■ **What to produce**
The response must contain every line from the records below that has "norme".

(Dataset entries)
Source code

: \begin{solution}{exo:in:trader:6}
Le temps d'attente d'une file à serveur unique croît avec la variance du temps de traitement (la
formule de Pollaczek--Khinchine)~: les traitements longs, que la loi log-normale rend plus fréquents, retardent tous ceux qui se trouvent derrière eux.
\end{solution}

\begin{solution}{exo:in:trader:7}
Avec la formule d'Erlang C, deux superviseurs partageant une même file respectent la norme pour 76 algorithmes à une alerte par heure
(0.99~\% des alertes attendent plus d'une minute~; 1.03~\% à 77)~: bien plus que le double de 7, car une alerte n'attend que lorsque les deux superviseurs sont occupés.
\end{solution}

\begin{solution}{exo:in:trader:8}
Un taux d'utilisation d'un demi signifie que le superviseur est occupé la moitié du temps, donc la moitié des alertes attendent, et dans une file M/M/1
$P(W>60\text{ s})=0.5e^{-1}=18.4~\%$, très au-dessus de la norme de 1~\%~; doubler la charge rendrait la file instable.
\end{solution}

■ **Solved exercise**
Avec la formule d'Erlang C, deux superviseurs partageant une même file respectent la norme pour 76 algorithmes à une alerte par heure
$P(W>60\text{ s})=0.5e^{-1}=18.4~\%$, très au-dessus de la norme de 1~\%~; doubler la charge rendrait la file instable.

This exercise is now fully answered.